Segment Start: Data for processing
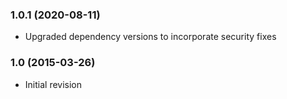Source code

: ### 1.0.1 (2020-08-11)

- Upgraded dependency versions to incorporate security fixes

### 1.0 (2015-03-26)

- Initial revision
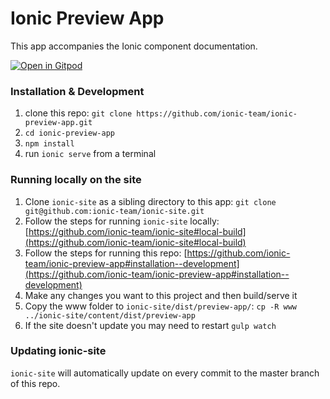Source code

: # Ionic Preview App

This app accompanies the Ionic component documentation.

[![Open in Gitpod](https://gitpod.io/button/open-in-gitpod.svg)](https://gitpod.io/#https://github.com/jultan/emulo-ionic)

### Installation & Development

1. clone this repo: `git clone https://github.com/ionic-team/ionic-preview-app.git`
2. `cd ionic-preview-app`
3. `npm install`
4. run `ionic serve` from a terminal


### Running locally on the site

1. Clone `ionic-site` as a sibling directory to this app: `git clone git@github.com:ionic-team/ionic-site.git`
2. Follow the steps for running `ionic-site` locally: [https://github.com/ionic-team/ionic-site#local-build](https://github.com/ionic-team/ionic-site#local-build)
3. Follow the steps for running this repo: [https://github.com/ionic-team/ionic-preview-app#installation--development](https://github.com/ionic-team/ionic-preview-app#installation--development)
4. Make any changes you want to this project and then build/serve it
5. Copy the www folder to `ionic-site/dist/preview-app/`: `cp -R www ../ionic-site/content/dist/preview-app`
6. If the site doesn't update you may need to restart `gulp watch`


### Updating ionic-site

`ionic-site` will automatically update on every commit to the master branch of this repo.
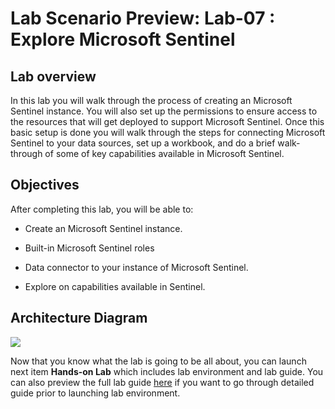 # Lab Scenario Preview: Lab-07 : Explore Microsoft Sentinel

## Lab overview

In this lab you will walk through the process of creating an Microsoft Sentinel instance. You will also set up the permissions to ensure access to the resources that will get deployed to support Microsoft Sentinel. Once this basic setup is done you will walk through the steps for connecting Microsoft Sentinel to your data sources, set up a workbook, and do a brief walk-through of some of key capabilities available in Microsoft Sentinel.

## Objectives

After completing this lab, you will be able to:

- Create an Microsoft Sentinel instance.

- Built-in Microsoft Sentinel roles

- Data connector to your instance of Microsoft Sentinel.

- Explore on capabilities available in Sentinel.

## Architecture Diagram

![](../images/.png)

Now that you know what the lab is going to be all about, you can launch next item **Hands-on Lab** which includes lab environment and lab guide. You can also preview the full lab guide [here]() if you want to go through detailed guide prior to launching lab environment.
Segment End: Data for processing
Segment Start: Data for processing
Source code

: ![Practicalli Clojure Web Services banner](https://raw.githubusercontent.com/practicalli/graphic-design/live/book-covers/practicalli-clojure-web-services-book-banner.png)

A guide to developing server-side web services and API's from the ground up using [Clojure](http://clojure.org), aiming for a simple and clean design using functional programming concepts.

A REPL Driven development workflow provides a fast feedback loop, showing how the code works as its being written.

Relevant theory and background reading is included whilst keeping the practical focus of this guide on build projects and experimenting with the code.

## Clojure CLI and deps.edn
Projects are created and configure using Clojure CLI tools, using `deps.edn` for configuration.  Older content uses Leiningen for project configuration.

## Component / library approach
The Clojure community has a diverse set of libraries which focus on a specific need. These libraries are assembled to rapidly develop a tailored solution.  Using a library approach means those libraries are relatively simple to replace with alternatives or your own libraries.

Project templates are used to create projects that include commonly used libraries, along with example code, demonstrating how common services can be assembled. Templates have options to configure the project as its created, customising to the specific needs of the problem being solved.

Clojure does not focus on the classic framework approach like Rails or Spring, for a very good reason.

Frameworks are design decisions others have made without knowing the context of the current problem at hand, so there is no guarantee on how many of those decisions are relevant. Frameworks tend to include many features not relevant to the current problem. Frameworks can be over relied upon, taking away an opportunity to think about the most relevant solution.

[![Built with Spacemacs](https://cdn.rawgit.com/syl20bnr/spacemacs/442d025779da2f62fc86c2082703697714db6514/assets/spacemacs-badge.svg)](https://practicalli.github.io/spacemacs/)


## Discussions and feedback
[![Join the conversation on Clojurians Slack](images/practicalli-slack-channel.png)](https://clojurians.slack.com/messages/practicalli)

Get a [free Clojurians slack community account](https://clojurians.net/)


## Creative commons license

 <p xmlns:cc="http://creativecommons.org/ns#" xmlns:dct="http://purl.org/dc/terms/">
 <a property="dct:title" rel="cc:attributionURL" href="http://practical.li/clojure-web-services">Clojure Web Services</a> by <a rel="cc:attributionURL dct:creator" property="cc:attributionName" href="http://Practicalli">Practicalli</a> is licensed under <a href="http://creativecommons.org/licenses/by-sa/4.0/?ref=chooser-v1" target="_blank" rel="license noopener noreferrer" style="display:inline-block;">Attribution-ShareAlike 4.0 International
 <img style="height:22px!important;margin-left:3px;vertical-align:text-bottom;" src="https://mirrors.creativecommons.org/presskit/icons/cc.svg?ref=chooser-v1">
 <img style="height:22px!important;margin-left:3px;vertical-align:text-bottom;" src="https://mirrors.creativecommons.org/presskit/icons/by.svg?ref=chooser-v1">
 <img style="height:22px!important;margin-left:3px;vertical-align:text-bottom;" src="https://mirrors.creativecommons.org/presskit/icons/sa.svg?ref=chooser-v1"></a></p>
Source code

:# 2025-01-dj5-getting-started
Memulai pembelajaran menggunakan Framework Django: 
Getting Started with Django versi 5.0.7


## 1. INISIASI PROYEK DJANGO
Segment End: Data for processing
Establish how many lines of the records contain the string "will" and state that number without elaboration.

3